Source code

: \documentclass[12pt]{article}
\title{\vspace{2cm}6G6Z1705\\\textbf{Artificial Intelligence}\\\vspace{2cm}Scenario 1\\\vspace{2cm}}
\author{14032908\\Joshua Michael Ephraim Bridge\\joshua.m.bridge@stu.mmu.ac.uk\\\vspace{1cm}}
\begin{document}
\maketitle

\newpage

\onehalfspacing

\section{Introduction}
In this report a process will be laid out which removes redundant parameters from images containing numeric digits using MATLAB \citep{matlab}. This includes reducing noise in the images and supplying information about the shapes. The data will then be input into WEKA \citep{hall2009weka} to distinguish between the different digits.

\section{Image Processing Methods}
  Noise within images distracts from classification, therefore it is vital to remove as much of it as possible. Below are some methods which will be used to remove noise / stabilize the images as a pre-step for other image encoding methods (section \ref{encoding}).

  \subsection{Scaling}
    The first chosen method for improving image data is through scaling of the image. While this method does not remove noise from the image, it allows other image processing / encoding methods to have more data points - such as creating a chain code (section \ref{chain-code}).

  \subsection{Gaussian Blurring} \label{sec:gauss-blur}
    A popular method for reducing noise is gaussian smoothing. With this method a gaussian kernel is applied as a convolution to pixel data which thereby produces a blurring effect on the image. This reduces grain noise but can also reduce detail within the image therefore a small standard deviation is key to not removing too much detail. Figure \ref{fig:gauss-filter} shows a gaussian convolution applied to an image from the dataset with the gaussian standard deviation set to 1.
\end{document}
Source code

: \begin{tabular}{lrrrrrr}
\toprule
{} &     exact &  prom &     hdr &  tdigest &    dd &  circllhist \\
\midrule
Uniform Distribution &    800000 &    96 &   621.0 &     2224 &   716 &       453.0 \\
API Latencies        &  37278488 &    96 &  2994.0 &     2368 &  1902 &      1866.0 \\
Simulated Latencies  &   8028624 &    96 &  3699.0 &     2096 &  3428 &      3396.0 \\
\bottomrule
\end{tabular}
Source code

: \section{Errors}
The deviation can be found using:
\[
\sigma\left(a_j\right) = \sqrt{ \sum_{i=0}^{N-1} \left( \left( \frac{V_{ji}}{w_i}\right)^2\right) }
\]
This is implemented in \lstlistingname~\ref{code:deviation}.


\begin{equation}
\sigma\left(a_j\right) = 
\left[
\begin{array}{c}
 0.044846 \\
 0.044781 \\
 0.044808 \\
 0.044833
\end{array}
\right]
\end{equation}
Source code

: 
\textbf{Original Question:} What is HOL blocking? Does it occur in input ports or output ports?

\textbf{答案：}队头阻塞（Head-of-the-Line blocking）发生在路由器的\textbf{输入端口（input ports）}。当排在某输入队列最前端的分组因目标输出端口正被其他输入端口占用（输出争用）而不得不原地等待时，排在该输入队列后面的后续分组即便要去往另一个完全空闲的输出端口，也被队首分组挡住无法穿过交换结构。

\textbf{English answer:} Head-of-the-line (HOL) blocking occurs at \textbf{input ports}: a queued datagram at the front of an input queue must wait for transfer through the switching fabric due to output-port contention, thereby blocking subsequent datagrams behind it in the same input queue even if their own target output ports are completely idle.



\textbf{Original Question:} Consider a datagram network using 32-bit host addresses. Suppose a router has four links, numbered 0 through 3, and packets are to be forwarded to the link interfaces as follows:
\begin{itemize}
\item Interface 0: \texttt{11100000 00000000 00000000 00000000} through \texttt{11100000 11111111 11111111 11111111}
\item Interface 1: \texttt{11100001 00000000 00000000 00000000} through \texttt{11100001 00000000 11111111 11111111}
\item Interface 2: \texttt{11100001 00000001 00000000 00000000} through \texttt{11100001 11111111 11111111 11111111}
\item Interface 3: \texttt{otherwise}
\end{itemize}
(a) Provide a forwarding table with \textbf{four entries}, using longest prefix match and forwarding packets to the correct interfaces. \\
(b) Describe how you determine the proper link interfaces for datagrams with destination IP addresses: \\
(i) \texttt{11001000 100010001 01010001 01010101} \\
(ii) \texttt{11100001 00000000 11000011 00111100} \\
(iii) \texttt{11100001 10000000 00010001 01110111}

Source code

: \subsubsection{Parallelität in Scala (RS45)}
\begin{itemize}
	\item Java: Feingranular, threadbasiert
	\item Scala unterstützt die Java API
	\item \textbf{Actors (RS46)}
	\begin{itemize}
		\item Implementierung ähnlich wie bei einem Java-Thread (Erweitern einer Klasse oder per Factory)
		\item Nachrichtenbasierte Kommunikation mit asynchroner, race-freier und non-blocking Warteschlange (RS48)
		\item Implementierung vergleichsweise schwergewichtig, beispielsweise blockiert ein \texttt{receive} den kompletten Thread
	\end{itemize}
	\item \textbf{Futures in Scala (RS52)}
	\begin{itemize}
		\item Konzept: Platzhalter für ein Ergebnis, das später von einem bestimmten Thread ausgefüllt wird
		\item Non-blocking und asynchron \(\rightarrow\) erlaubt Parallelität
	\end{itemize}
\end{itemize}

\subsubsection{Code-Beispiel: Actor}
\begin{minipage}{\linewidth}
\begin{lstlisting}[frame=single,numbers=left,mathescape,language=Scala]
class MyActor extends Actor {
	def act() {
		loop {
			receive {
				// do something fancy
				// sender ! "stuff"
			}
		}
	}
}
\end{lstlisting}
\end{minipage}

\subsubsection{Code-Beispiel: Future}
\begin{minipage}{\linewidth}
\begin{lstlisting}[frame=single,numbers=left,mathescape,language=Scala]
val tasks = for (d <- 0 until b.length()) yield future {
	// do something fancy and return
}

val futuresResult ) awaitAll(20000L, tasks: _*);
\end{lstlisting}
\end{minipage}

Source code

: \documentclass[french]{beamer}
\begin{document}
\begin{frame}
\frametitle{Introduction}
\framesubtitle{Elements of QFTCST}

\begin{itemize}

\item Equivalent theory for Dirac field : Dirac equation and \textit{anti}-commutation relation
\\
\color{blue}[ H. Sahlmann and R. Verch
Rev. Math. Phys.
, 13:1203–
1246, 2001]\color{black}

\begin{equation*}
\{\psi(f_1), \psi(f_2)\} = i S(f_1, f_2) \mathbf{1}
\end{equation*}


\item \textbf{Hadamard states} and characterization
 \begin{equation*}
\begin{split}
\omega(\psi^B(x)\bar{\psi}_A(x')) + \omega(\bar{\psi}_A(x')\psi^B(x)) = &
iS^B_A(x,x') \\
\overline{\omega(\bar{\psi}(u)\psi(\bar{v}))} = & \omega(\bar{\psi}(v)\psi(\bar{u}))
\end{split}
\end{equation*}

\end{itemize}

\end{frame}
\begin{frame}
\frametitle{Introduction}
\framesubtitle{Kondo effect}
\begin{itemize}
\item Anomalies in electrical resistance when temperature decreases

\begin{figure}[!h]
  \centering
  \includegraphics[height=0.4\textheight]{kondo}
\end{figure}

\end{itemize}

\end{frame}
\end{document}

----

What the task asks — Return the material in full. Each line must match.

Output —
Source code

: \documentclass[12pt]{article}
\title{\vspace{2cm}6G6Z1705\\\textbf{Artificial Intelligence}\\\vspace{2cm}Scenario 1\\\vspace{2cm}}
\author{14032908\\Joshua Michael Ephraim Bridge\\joshua.m.bridge@stu.mmu.ac.uk\\\vspace{1cm}}
\begin{document}
\maketitle

\newpage

\onehalfspacing

\section{Introduction}
In this report a process will be laid out which removes redundant parameters from images containing numeric digits using MATLAB \citep{matlab}. This includes reducing noise in the images and supplying information about the shapes. The data will then be input into WEKA \citep{hall2009weka} to distinguish between the different digits.

\section{Image Processing Methods}
  Noise within images distracts from classification, therefore it is vital to remove as much of it as possible. Below are some methods which will be used to remove noise / stabilize the images as a pre-step for other image encoding methods (section \ref{encoding}).

  \subsection{Scaling}
    The first chosen method for improving image data is through scaling of the image. While this method does not remove noise from the image, it allows other image processing / encoding methods to have more data points - such as creating a chain code (section \ref{chain-code}).

  \subsection{Gaussian Blurring} \label{sec:gauss-blur}
    A popular method for reducing noise is gaussian smoothing. With this method a gaussian kernel is applied as a convolution to pixel data which thereby produces a blurring effect on the image. This reduces grain noise but can also reduce detail within the image therefore a small standard deviation is key to not removing too much detail. Figure \ref{fig:gauss-filter} shows a gaussian convolution applied to an image from the dataset with the gaussian standard deviation set to 1.
\end{document}
Source code

: \begin{tabular}{lrrrrrr}
\toprule
{} &     exact &  prom &     hdr &  tdigest &    dd &  circllhist \\
\midrule
Uniform Distribution &    800000 &    96 &   621.0 &     2224 &   716 &       453.0 \\
API Latencies        &  37278488 &    96 &  2994.0 &     2368 &  1902 &      1866.0 \\
Simulated Latencies  &   8028624 &    96 &  3699.0 &     2096 &  3428 &      3396.0 \\
\bottomrule
\end{tabular}
Source code

: \section{Errors}
The deviation can be found using:
\[
\sigma\left(a_j\right) = \sqrt{ \sum_{i=0}^{N-1} \left( \left( \frac{V_{ji}}{w_i}\right)^2\right) }
\]
This is implemented in \lstlistingname~\ref{code:deviation}.


\begin{equation}
\sigma\left(a_j\right) = 
\left[
\begin{array}{c}
 0.044846 \\
 0.044781 \\
 0.044808 \\
 0.044833
\end{array}
\right]
\end{equation}
Source code

: 
\textbf{Original Question:} What is HOL blocking? Does it occur in input ports or output ports?

\textbf{答案：}队头阻塞（Head-of-the-Line blocking）发生在路由器的\textbf{输入端口（input ports）}。当排在某输入队列最前端的分组因目标输出端口正被其他输入端口占用（输出争用）而不得不原地等待时，排在该输入队列后面的后续分组即便要去往另一个完全空闲的输出端口，也被队首分组挡住无法穿过交换结构。

\textbf{English answer:} Head-of-the-line (HOL) blocking occurs at \textbf{input ports}: a queued datagram at the front of an input queue must wait for transfer through the switching fabric due to output-port contention, thereby blocking subsequent datagrams behind it in the same input queue even if their own target output ports are completely idle.



\textbf{Original Question:} Consider a datagram network using 32-bit host addresses. Suppose a router has four links, numbered 0 through 3, and packets are to be forwarded to the link interfaces as follows:
\begin{itemize}
\item Interface 0: \texttt{11100000 00000000 00000000 00000000} through \texttt{11100000 11111111 11111111 11111111}
\item Interface 1: \texttt{11100001 00000000 00000000 00000000} through \texttt{11100001 00000000 11111111 11111111}
\item Interface 2: \texttt{11100001 00000001 00000000 00000000} through \texttt{11100001 11111111 11111111 11111111}
\item Interface 3: \texttt{otherwise}
\end{itemize}
(a) Provide a forwarding table with \textbf{four entries}, using longest prefix match and forwarding packets to the correct interfaces. \\
(b) Describe how you determine the proper link interfaces for datagrams with destination IP addresses: \\
(i) \texttt{11001000 100010001 01010001 01010101} \\
(ii) \texttt{11100001 00000000 11000011 00111100} \\
(iii) \texttt{11100001 10000000 00010001 01110111}

Source code

: \subsubsection{Parallelität in Scala (RS45)}
\begin{itemize}
	\item Java: Feingranular, threadbasiert
	\item Scala unterstützt die Java API
	\item \textbf{Actors (RS46)}
	\begin{itemize}
		\item Implementierung ähnlich wie bei einem Java-Thread (Erweitern einer Klasse oder per Factory)
		\item Nachrichtenbasierte Kommunikation mit asynchroner, race-freier und non-blocking Warteschlange (RS48)
		\item Implementierung vergleichsweise schwergewichtig, beispielsweise blockiert ein \texttt{receive} den kompletten Thread
	\end{itemize}
	\item \textbf{Futures in Scala (RS52)}
	\begin{itemize}
		\item Konzept: Platzhalter für ein Ergebnis, das später von einem bestimmten Thread ausgefüllt wird
		\item Non-blocking und asynchron \(\rightarrow\) erlaubt Parallelität
	\end{itemize}
\end{itemize}

\subsubsection{Code-Beispiel: Actor}
\begin{minipage}{\linewidth}
\begin{lstlisting}[frame=single,numbers=left,mathescape,language=Scala]
class MyActor extends Actor {
	def act() {
		loop {
			receive {
				// do something fancy
				// sender ! "stuff"
			}
		}
	}
}
\end{lstlisting}
\end{minipage}

\subsubsection{Code-Beispiel: Future}
\begin{minipage}{\linewidth}
\begin{lstlisting}[frame=single,numbers=left,mathescape,language=Scala]
val tasks = for (d <- 0 until b.length()) yield future {
	// do something fancy and return
}

val futuresResult ) awaitAll(20000L, tasks: _*);
\end{lstlisting}
\end{minipage}

Source code

: \documentclass[french]{beamer}
\begin{document}
\begin{frame}
\frametitle{Introduction}
\framesubtitle{Elements of QFTCST}

\begin{itemize}

\item Equivalent theory for Dirac field : Dirac equation and \textit{anti}-commutation relation
\\
\color{blue}[ H. Sahlmann and R. Verch
Rev. Math. Phys.
, 13:1203–
1246, 2001]\color{black}

\begin{equation*}
\{\psi(f_1), \psi(f_2)\} = i S(f_1, f_2) \mathbf{1}
\end{equation*}


\item \textbf{Hadamard states} and characterization
 \begin{equation*}
\begin{split}
\omega(\psi^B(x)\bar{\psi}_A(x')) + \omega(\bar{\psi}_A(x')\psi^B(x)) = &
iS^B_A(x,x') \\
\overline{\omega(\bar{\psi}(u)\psi(\bar{v}))} = & \omega(\bar{\psi}(v)\psi(\bar{u}))
\end{split}
\end{equation*}

\end{itemize}

\end{frame}
\begin{frame}
\frametitle{Introduction}
\framesubtitle{Kondo effect}
\begin{itemize}
\item Anomalies in electrical resistance when temperature decreases

\begin{figure}[!h]
  \centering
  \includegraphics[height=0.4\textheight]{kondo}
\end{figure}

\end{itemize}

\end{frame}
\end{document}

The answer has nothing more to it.